== Records for processing ==
□ □ □ □ □ □ □

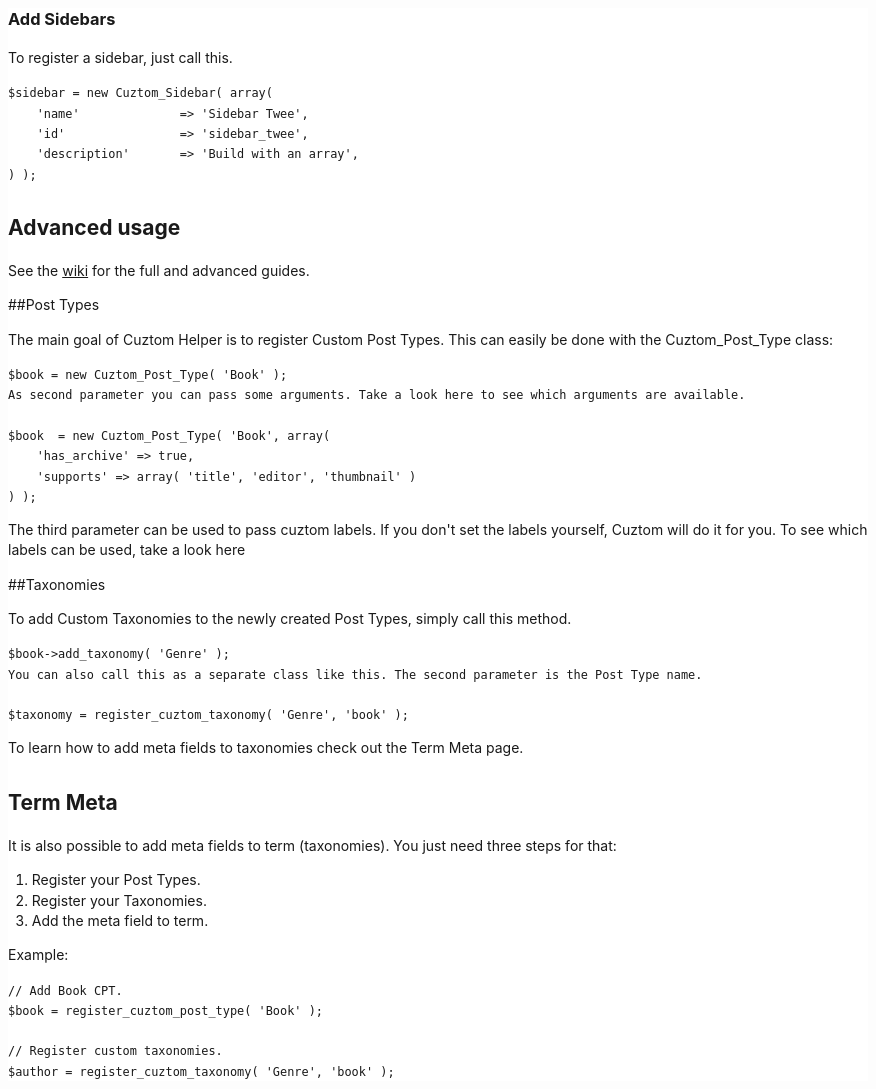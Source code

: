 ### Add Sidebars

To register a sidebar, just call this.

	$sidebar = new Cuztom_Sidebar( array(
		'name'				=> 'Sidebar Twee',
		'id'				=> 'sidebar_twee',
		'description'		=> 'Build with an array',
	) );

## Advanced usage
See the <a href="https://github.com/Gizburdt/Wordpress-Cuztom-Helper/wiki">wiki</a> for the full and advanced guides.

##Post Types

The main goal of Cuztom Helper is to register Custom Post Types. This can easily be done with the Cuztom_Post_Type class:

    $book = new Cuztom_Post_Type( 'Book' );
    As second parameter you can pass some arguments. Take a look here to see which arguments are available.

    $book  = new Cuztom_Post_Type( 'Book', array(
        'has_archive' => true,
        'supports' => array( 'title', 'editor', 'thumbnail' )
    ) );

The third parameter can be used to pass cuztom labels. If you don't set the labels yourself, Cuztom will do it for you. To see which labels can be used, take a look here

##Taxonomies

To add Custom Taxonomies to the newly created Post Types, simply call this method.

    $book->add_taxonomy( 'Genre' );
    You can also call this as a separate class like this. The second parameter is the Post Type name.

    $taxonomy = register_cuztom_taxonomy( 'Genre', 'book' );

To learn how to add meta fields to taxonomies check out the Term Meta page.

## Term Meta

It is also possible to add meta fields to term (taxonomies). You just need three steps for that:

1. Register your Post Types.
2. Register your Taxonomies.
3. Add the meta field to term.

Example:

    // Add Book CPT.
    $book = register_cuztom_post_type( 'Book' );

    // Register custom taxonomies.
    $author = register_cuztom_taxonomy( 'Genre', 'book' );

□ □ □ □ □ □ □

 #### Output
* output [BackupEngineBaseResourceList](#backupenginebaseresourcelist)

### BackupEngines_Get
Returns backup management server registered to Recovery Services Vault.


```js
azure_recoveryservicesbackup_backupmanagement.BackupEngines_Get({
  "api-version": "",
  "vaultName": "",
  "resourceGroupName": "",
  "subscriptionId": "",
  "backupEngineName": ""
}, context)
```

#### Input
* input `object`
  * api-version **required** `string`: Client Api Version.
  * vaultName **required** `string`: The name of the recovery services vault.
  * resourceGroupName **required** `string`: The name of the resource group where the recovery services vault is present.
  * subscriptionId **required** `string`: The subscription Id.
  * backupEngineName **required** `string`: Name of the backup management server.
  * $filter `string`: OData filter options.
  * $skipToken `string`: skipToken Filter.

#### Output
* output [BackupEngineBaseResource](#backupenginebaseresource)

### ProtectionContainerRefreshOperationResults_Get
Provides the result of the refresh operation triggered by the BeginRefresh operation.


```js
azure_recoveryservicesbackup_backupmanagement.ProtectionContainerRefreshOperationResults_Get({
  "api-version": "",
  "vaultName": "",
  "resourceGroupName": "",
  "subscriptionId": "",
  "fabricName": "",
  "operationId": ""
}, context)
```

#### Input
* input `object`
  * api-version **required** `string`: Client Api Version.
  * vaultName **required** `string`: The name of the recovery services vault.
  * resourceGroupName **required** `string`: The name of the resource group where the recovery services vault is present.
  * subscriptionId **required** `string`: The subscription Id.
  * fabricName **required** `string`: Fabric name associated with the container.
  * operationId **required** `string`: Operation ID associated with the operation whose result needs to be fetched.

□ □ □ □ □ □ □

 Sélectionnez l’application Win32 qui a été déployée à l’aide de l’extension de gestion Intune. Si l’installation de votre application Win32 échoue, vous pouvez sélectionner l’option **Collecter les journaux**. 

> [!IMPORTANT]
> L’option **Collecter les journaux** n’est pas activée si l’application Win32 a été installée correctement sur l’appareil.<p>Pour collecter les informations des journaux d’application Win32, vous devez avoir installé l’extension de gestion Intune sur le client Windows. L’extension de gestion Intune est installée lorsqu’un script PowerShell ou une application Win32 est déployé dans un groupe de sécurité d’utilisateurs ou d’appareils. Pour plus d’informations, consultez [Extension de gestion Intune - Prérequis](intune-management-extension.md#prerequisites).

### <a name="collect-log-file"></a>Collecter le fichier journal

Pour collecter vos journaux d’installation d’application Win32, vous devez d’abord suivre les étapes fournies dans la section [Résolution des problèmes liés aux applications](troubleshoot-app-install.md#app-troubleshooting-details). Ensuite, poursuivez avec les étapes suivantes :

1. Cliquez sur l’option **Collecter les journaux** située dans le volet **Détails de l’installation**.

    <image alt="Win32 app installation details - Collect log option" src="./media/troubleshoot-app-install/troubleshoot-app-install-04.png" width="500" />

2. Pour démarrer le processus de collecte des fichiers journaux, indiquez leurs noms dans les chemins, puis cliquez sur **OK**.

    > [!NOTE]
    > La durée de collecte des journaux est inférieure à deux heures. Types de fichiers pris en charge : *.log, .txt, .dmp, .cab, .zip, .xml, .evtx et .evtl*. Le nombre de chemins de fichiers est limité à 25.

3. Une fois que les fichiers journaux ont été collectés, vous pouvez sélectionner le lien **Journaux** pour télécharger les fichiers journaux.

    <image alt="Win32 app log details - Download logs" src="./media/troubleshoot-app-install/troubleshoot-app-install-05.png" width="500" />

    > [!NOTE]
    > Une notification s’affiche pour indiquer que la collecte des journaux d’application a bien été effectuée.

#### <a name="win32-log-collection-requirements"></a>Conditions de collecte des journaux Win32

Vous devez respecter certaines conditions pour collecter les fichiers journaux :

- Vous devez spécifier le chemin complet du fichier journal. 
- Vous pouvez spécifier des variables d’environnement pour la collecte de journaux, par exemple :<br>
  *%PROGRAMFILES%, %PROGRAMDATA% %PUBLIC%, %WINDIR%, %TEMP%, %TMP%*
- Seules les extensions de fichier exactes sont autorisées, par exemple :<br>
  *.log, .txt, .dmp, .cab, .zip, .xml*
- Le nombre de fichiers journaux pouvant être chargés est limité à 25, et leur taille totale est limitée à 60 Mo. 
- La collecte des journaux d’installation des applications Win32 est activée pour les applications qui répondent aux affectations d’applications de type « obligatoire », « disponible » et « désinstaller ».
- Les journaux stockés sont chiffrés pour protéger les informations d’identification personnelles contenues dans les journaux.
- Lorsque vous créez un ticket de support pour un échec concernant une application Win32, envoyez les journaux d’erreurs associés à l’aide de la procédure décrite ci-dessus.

□ □ □ □ □ □ □

In the listing above, find the line with "Source code" and the line with "##Post Types". Transcribe those two and everything between, exactly, leaving out pictures.

== Answer to this task ==
Source code

: ### Add Sidebars

To register a sidebar, just call this.

	$sidebar = new Cuztom_Sidebar( array(
		'name'				=> 'Sidebar Twee',
		'id'				=> 'sidebar_twee',
		'description'		=> 'Build with an array',
	) );

## Advanced usage
See the <a href="https://github.com/Gizburdt/Wordpress-Cuztom-Helper/wiki">wiki</a> for the full and advanced guides.

##Post Types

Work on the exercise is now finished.